The CGO IT Security Compliance Manager will be responsible for continuous evaluation of the design and effectiveness of IT controls based upon industry best-practice models (e.g. COBIT, ITIL, FISMA, FEDRAMP, NIST, ISO, OMB, etc.) in accordance with compliance requirements, and provides a systematic, disciplined approach to the analysis of operational business and governance processes to conform to IT standards and regulations.

The CGO IT SCM is responsible for proactively working with multiple departments and business units in order to monitor and ensure the compliance to agree upon policies, standards, contractual and regulatory standards/requirement for information security and data protection. The candidate should demonstrate enthusiasm and interest in Information Security, have a passion for collaborating with various resources across multiple departments and business units.

In addition, the SCM role requires strong project management, written, and verbal communication skills. The SCM will be required to present information to technical and or non-technical staff and executives on periodic basis.
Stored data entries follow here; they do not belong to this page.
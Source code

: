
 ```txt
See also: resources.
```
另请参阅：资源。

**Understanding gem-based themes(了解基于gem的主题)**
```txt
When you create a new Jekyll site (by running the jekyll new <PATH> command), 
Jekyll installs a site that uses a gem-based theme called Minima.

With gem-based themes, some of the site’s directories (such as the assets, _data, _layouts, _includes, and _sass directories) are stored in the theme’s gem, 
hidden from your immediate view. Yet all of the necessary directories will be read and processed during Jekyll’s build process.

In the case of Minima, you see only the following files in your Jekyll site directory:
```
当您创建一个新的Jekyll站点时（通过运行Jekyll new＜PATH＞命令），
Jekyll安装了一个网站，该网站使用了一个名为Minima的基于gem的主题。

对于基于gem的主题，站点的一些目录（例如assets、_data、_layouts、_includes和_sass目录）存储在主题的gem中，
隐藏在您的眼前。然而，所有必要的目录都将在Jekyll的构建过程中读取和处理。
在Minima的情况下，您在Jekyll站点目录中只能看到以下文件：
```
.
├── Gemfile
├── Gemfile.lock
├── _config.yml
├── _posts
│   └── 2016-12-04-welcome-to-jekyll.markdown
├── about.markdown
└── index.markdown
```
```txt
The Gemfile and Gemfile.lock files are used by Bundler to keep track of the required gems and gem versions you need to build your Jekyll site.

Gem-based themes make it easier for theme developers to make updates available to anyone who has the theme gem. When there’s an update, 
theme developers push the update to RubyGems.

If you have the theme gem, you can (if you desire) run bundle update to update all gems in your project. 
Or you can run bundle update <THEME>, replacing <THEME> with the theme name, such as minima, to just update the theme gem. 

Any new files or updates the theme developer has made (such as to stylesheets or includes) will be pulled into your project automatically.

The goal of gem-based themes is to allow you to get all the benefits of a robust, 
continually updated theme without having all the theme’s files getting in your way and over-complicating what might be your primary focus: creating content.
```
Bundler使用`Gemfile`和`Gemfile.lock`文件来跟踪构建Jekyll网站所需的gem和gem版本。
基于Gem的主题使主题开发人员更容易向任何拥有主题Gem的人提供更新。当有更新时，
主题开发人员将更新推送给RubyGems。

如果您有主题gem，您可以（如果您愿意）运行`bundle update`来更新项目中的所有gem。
Duties and Responsibilities

The Consultant shall perform all of the following duties:

  • Provide security expertise in NIST 800-53 and ISO 270001/2 controls, PCI, HIPAA and CJIS compliance and helps CSB to create best practice frameworks, policy creation and business impact analysis
  • Design and implement a program which includes development and implementation of efficient IT policies and procedures.
  • Collaborates and effectively engages with ITS teams, departments’ stakeholders and leadership across the client to develop, define and build risk assessment methodology with identified business priorities
  • Responsible for managing the program to achieve full compliance with the client’s defined IT Controls, and Security programs, and implementation of IT procedures focused on efficiency, effectiveness and risk avoidance.
  • Collaborate with the ITS team, internal audit and the corporate security team to assess, remediate and prevent information technology risks.
  • Management and reporting of risk and security metrics.
  • Perform ongoing education and training in Information Security related areas
  • Development of IT Strategies and roadmap.
  • Provides oversight and project management of various internal and external audits, PCI, HIPAA and CJIS compliance and risk/ control assessment engagements, and regular penetration testing

Minimum Qualifications

The Consultant must meet all the following minimum qualifications:

  1. One or more of the following professional certifications requited: Qualified Security Assessor (QSA), Certified Information Systems Auditor (CISA), Certified Information Systems Security Professionals (CISSP), Certified Information Security Manager (CISM) or Certified Information Privacy Professional (CIPP)
  2. Bachelor’s degree from an accredited college in Technology related discipline (e.g. Computer Science, Engineering, Information Systems, etc.) or equivalent experience/combined education.
  3. Minimum of three (3) years’ experience in the last five (5) years as an IT Security Compliance Manager, supporting a complex enterprise security environment for a large public or private organization.
  4. Minimum of three (3) years of experience in the past five (5) years as an IT Security Compliance Manager, supporting Enterprise Multi-Tenant environment, include responding, containing, remediating, and reporting on the infrastructure connecting to the client’s departments and Public Cloud Providers, such as AWS, Azure and/or GCP.
  5. Minimum of two (2) years’ experience in the last three (3) years analyzing, responding, and remediating enterprise network & security architectures.
  6. Minimum of two (2) years’ experience in the last three (3) years leading IT Security/Information Security teams.
  7. Demonstrated ability to create clear, concise technical documentations such as procedures, Visio diagrams, and system support documents, and strong presentation skills with experience using Microsoft PowerPoint.